= Activity =
Don't include pictures. Quote the lines below from the first through the line that contains "for full completion".

= Data =
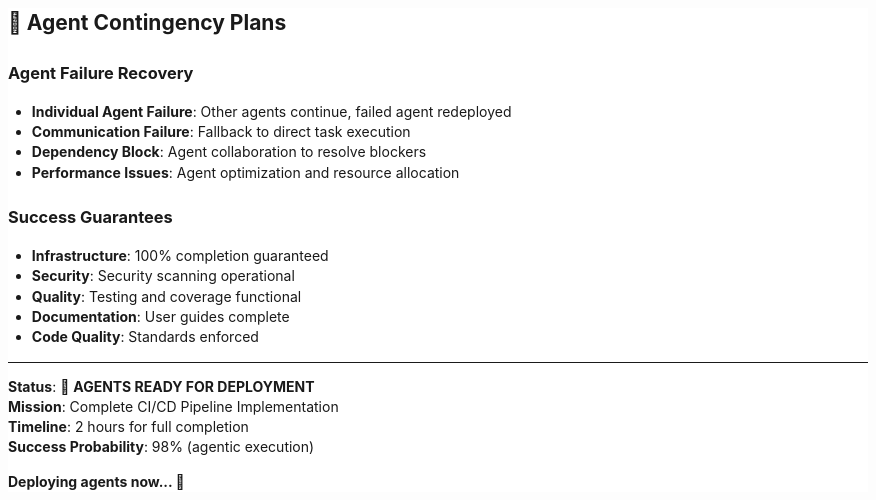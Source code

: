 
## 🚨 Agent Contingency Plans

### **Agent Failure Recovery**
- **Individual Agent Failure**: Other agents continue, failed agent redeployed
- **Communication Failure**: Fallback to direct task execution
- **Dependency Block**: Agent collaboration to resolve blockers
- **Performance Issues**: Agent optimization and resource allocation

### **Success Guarantees**
- **Infrastructure**: 100% completion guaranteed
- **Security**: Security scanning operational
- **Quality**: Testing and coverage functional
- **Documentation**: User guides complete
- **Code Quality**: Standards enforced

---

**Status**: 🚀 **AGENTS READY FOR DEPLOYMENT**  
**Mission**: Complete CI/CD Pipeline Implementation  
**Timeline**: 2 hours for full completion  
**Success Probability**: 98% (agentic execution)  

**Deploying agents now... 🚀**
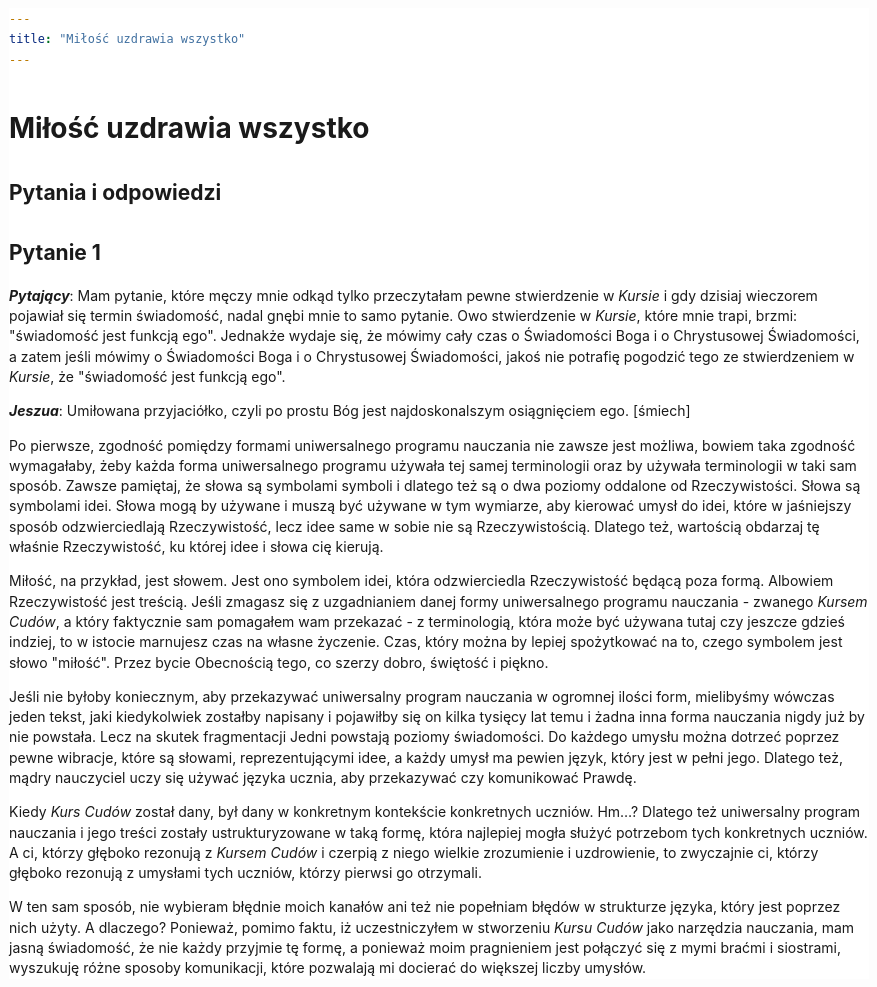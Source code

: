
 ```yaml
---
title: "Miłość uzdrawia wszystko"
---
```


<div class="chHead"> 
<h1>Miłość uzdrawia wszystko</h1>
<h2>Pytania i odpowiedzi</h2>
</div>

## Pytanie 1

***Pytający***: Mam pytanie, które męczy mnie odkąd tylko przeczytałam pewne stwierdzenie w *Kursie* i gdy dzisiaj wieczorem pojawiał się termin świadomość, nadal gnębi mnie to samo pytanie. Owo stwierdzenie w *Kursie*, które mnie trapi, brzmi: "świadomość jest funkcją ego". Jednakże wydaje się, że mówimy cały czas o Świadomości Boga i o Chrystusowej Świadomości, a zatem jeśli mówimy o Świadomości Boga i o Chrystusowej Świadomości, jakoś nie potrafię pogodzić tego ze stwierdzeniem w *Kursie*, że "świadomość jest funkcją ego".

***Jeszua***: Umiłowana przyjaciółko, czyli po prostu Bóg jest najdoskonalszym osiągnięciem ego. [śmiech]

Po pierwsze, zgodność pomiędzy formami uniwersalnego programu nauczania nie zawsze jest możliwa, bowiem taka zgodność wymagałaby, żeby każda forma uniwersalnego programu używała tej samej terminologii oraz by używała terminologii w taki sam sposób.  Zawsze pamiętaj, że słowa są symbolami symboli i dlatego też są o dwa poziomy oddalone od Rzeczywistości.  Słowa są symbolami idei. Słowa mogą by używane i muszą być używane w tym wymiarze, aby kierować umysł do idei, które w jaśniejszy sposób odzwierciedlają Rzeczywistość, lecz idee same w sobie nie są Rzeczywistością. Dlatego też, wartością obdarzaj tę właśnie Rzeczywistość, ku której idee i słowa cię kierują.

Miłość, na przykład, jest słowem. Jest ono symbolem idei, która odzwierciedla Rzeczywistość będącą poza formą. Albowiem Rzeczywistość jest treścią. Jeśli zmagasz się z uzgadnianiem danej formy uniwersalnego programu nauczania - zwanego *Kursem Cudów*, a który faktycznie sam pomagałem wam przekazać - z terminologią, która może być używana tutaj czy jeszcze gdzieś indziej, to w istocie marnujesz czas na własne życzenie.  Czas, który można by lepiej spożytkować na to, czego symbolem jest słowo "miłość". Przez bycie Obecnością tego, co szerzy dobro, świętość i piękno.

Jeśli nie byłoby koniecznym, aby przekazywać uniwersalny program nauczania w ogromnej ilości form, mielibyśmy wówczas jeden tekst, jaki kiedykolwiek zostałby napisany i pojawiłby się on kilka tysięcy lat temu i żadna inna forma nauczania nigdy już by nie powstała.  Lecz na skutek fragmentacji Jedni powstają poziomy świadomości. Do każdego umysłu można dotrzeć poprzez pewne wibracje, które są słowami, reprezentującymi idee, a każdy umysł ma pewien język, który jest w pełni jego. Dlatego też, mądry nauczyciel uczy się używać języka ucznia, aby przekazywać czy komunikować Prawdę.

Kiedy *Kurs Cudów* został dany, był dany w konkretnym kontekście konkretnych uczniów. Hm&hellip;? Dlatego też uniwersalny program nauczania i jego treści zostały ustrukturyzowane w taką formę, która najlepiej mogła służyć potrzebom tych konkretnych uczniów. A ci, którzy głęboko rezonują z *Kursem Cudów* i czerpią z niego wielkie zrozumienie i uzdrowienie, to zwyczajnie ci, którzy głęboko rezonują z umysłami tych uczniów, którzy pierwsi go otrzymali.

W ten sam sposób, nie wybieram błędnie moich kanałów ani też nie popełniam błędów w strukturze języka, który jest  poprzez nich użyty. A dlaczego? Ponieważ, pomimo faktu, iż uczestniczyłem w stworzeniu *Kursu Cudów* jako narzędzia nauczania, mam jasną świadomość, że nie każdy przyjmie tę formę, a ponieważ moim pragnieniem jest połączyć się z mymi braćmi i siostrami, wyszukuję różne sposoby komunikacji, które pozwalają mi docierać do większej liczby umysłów.
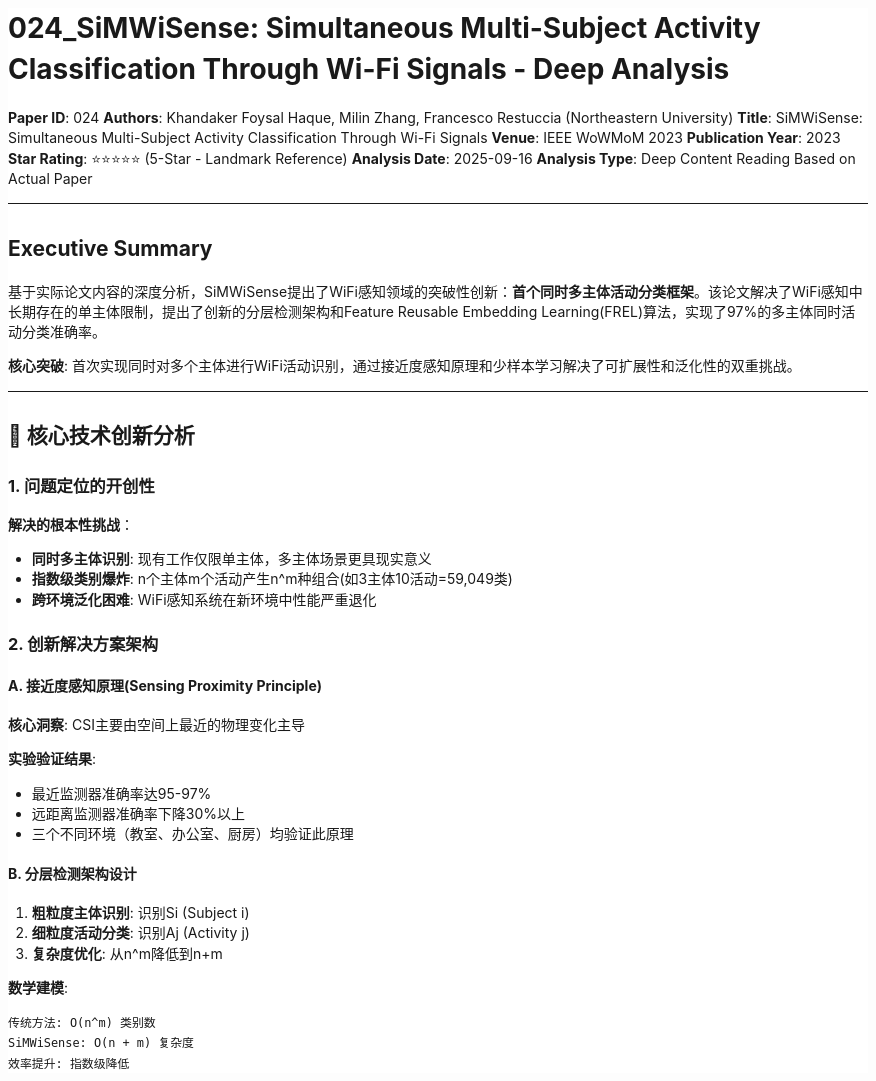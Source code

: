 # 024_SiMWiSense: Simultaneous Multi-Subject Activity Classification Through Wi-Fi Signals - Deep Analysis

**Paper ID**: 024
**Authors**: Khandaker Foysal Haque, Milin Zhang, Francesco Restuccia (Northeastern University)
**Title**: SiMWiSense: Simultaneous Multi-Subject Activity Classification Through Wi-Fi Signals
**Venue**: IEEE WoWMoM 2023
**Publication Year**: 2023
**Star Rating**: ⭐⭐⭐⭐⭐ (5-Star - Landmark Reference)
**Analysis Date**: 2025-09-16
**Analysis Type**: Deep Content Reading Based on Actual Paper

---

## Executive Summary

基于实际论文内容的深度分析，SiMWiSense提出了WiFi感知领域的突破性创新：**首个同时多主体活动分类框架**。该论文解决了WiFi感知中长期存在的单主体限制，提出了创新的分层检测架构和Feature Reusable Embedding Learning(FREL)算法，实现了97%的多主体同时活动分类准确率。

**核心突破**: 首次实现同时对多个主体进行WiFi活动识别，通过接近度感知原理和少样本学习解决了可扩展性和泛化性的双重挑战。

---

## 🎯 核心技术创新分析

### 1. 问题定位的开创性

**解决的根本性挑战**：
- **同时多主体识别**: 现有工作仅限单主体，多主体场景更具现实意义
- **指数级类别爆炸**: n个主体m个活动产生n^m种组合(如3主体10活动=59,049类)
- **跨环境泛化困难**: WiFi感知系统在新环境中性能严重退化

### 2. 创新解决方案架构

#### A. 接近度感知原理(Sensing Proximity Principle)
**核心洞察**: CSI主要由空间上最近的物理变化主导

**实验验证结果**:
- 最近监测器准确率达95-97%
- 远距离监测器准确率下降30%以上
- 三个不同环境（教室、办公室、厨房）均验证此原理

#### B. 分层检测架构设计
1. **粗粒度主体识别**: 识别Si (Subject i)
2. **细粒度活动分类**: 识别Aj (Activity j)
3. **复杂度优化**: 从n^m降低到n+m

**数学建模**:
```
传统方法: O(n^m) 类别数
SiMWiSense: O(n + m) 复杂度
效率提升: 指数级降低
```
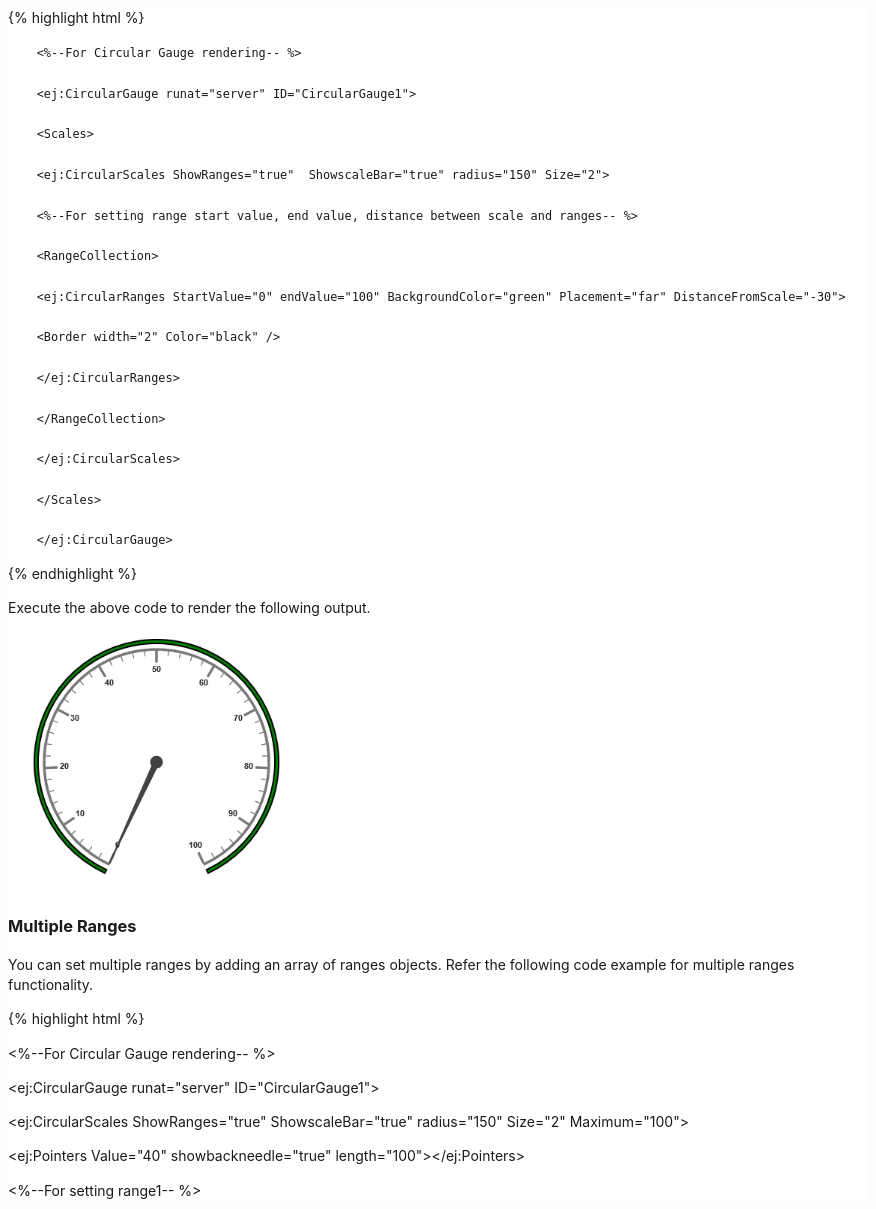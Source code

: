 
{% highlight html %}


        <%--For Circular Gauge rendering-- %>

        <ej:CircularGauge runat="server" ID="CircularGauge1">

        <Scales>

        <ej:CircularScales ShowRanges="true"  ShowscaleBar="true" radius="150" Size="2">

        <%--For setting range start value, end value, distance between scale and ranges-- %> 

        <RangeCollection>

        <ej:CircularRanges StartValue="0" endValue="100" BackgroundColor="green" Placement="far" DistanceFromScale="-30">

        <Border width="2" Color="black" />

        </ej:CircularRanges>

        </RangeCollection>

        </ej:CircularScales>

        </Scales>

        </ej:CircularGauge>

{% endhighlight %}

Execute the above code to render the following output.


 ![](Ranges-and-Frames_images/Ranges-and-Frames_img3.png) 

### Multiple Ranges

You can set multiple ranges by adding an array of ranges objects. Refer the following code example for multiple ranges functionality.



{% highlight html %}

<%--For Circular Gauge rendering-- %>

<ej:CircularGauge runat="server" ID="CircularGauge1">

<Scales>

<ej:CircularScales ShowRanges="true"  ShowscaleBar="true" radius="150" Size="2" Maximum="100">

<PointerCollection>

<ej:Pointers  Value="40" showbackneedle="true" length="100"></ej:Pointers>

</PointerCollection>

<RangeCollection>

<%--For setting range1-- %>

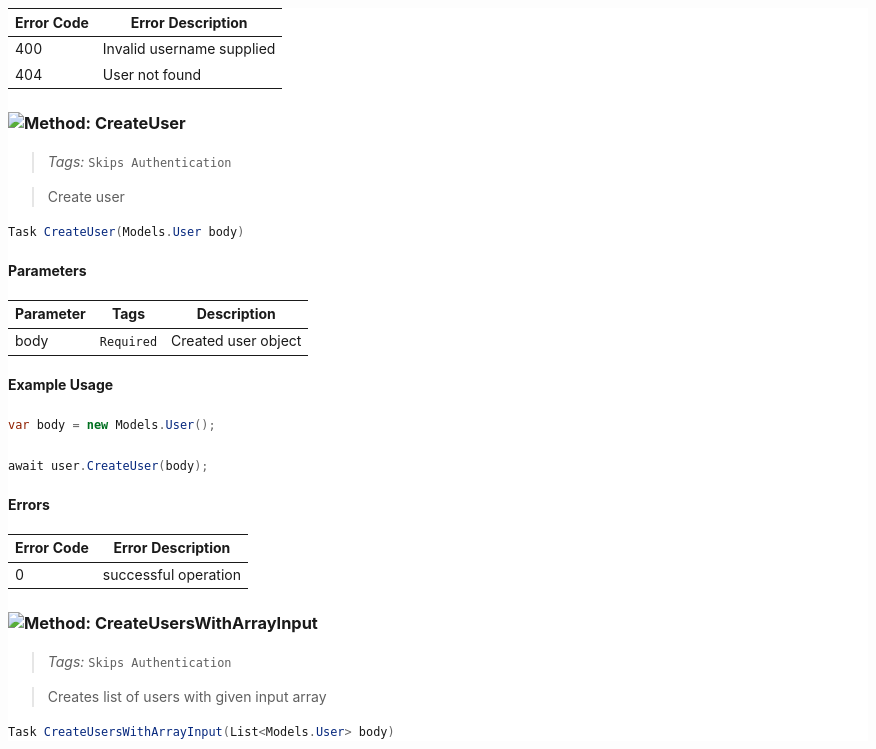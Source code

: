 | Error Code | Error Description |
|------------|-------------------|
| 400 | Invalid username supplied |
| 404 | User not found |


### <a name="create_user"></a>![Method: ](https://apidocs.io/img/method.png "SwaggerPetstore.PCL.Controllers.UserController.CreateUser") CreateUser

> *Tags:*  ``` Skips Authentication ``` 

> Create user


```csharp
Task CreateUser(Models.User body)
```

#### Parameters

| Parameter | Tags | Description |
|-----------|------|-------------|
| body |  ``` Required ```  | Created user object |


#### Example Usage

```csharp
var body = new Models.User();

await user.CreateUser(body);

```

#### Errors

| Error Code | Error Description |
|------------|-------------------|
| 0 | successful operation |


### <a name="create_users_with_array_input"></a>![Method: ](https://apidocs.io/img/method.png "SwaggerPetstore.PCL.Controllers.UserController.CreateUsersWithArrayInput") CreateUsersWithArrayInput

> *Tags:*  ``` Skips Authentication ``` 

> Creates list of users with given input array


```csharp
Task CreateUsersWithArrayInput(List<Models.User> body)
```
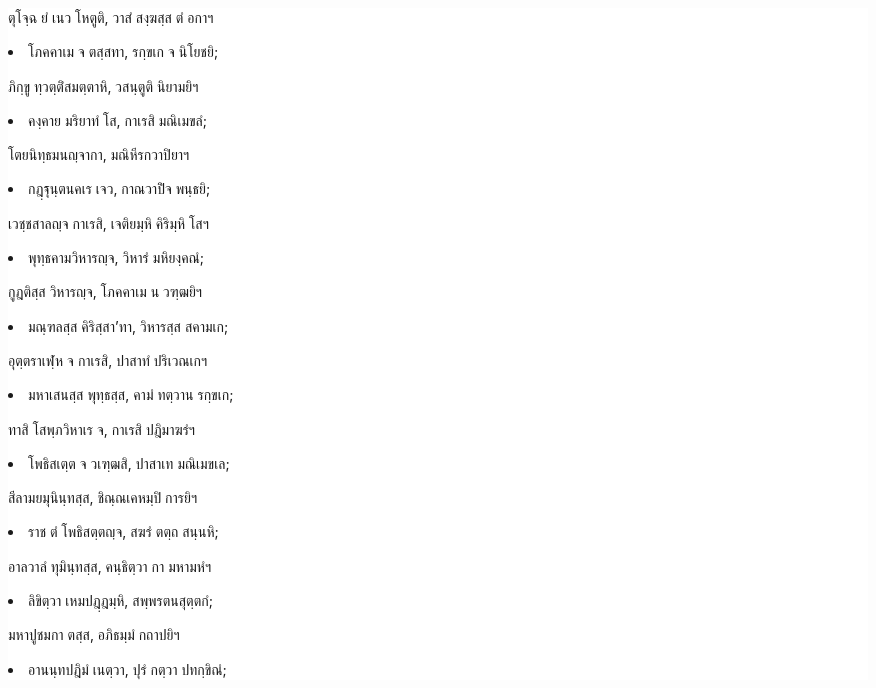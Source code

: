 ตุโจฺฉ ยํ เนว โหตูติ, วาสํ สงฺฆสฺส ตํ อกาฯ  
</li>
  
<li>
โภคคาเม จ ตสฺสทา, รกฺขเก จ นิโยชยิ;  
  
ภิกฺขู ทฺวตฺติํสมตฺตาหิ, วสนฺตูติ นิยามยิฯ  
</li>
  
<li>
คงฺคาย มริยาทํ โส, กาเรสิ มณิเมขลํ;  
  
โตยนิทฺธมนญฺจากา, มณิหีรกวาปิยาฯ  
</li>
  
<li>
กฎฺฐุนฺตนคเร เจว, กาณวาปิํจ พนฺธยิ;  
  
เวชฺชสาลญฺจ กาเรสิ, เจติยมฺหิ คิริมฺหิ โสฯ  
</li>
  
<li>
พุทฺธคามวิหารญฺจ, วิหารํ มหิยงฺคณํ;  
  
กูฎติสฺส วิหารญฺจ, โภคคาเม น วฑฺฒยิฯ  
</li>
  
<li>
มณฺฑลสฺส คิริสฺสา’ทา, วิหารสฺส สคามเก;  
  
อุตฺตราเฬฺห จ กาเรสิ, ปาสาทํ ปริเวณเกฯ  
</li>
  
<li>
มหาเสนสฺส พุทฺธสฺส, คามํ ทตฺวาน รกฺขเก;  
  
ทาสิ โสพฺภวิหาเร จ, กาเรสิ ปฎิมาฆรํฯ  
</li>
  
<li>
โพธิสเตฺต จ วเฑฺฒสิ, ปาสาเท มณิเมขเล;  
  
สีลามยมุนินฺทสฺส, ชิณฺณเคหมฺปิ การยิฯ  
</li>
  
<li>
ราช ตํ โพธิสตฺตญฺจ, สฆรํ ตตฺถ สนฺนหิ;  
  
อาลวาลํ ทุมินฺทสฺส, คนฺธิตฺวา กา มหามหํฯ  
</li>
  
<li>
ลิขิตฺวา เหมปฎฺฎมฺหิ, สพฺพรตนสุตฺตกํ;  
  
มหาปูชมกา ตสฺส, อภิธมฺมํ กถาปยิฯ  
</li>
  
<li>
อานนฺทปฎิมํ เนตฺวา, ปุรํ กตฺวา ปทกฺขิณํ;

= Result of this exercise =
Source code

: 
## 🚨 Agent Contingency Plans

### **Agent Failure Recovery**
- **Individual Agent Failure**: Other agents continue, failed agent redeployed
- **Communication Failure**: Fallback to direct task execution
- **Dependency Block**: Agent collaboration to resolve blockers
- **Performance Issues**: Agent optimization and resource allocation

### **Success Guarantees**
- **Infrastructure**: 100% completion guaranteed
- **Security**: Security scanning operational
- **Quality**: Testing and coverage functional
- **Documentation**: User guides complete
- **Code Quality**: Standards enforced

---

**Status**: 🚀 **AGENTS READY FOR DEPLOYMENT**  
**Mission**: Complete CI/CD Pipeline Implementation  
**Timeline**: 2 hours for full completion  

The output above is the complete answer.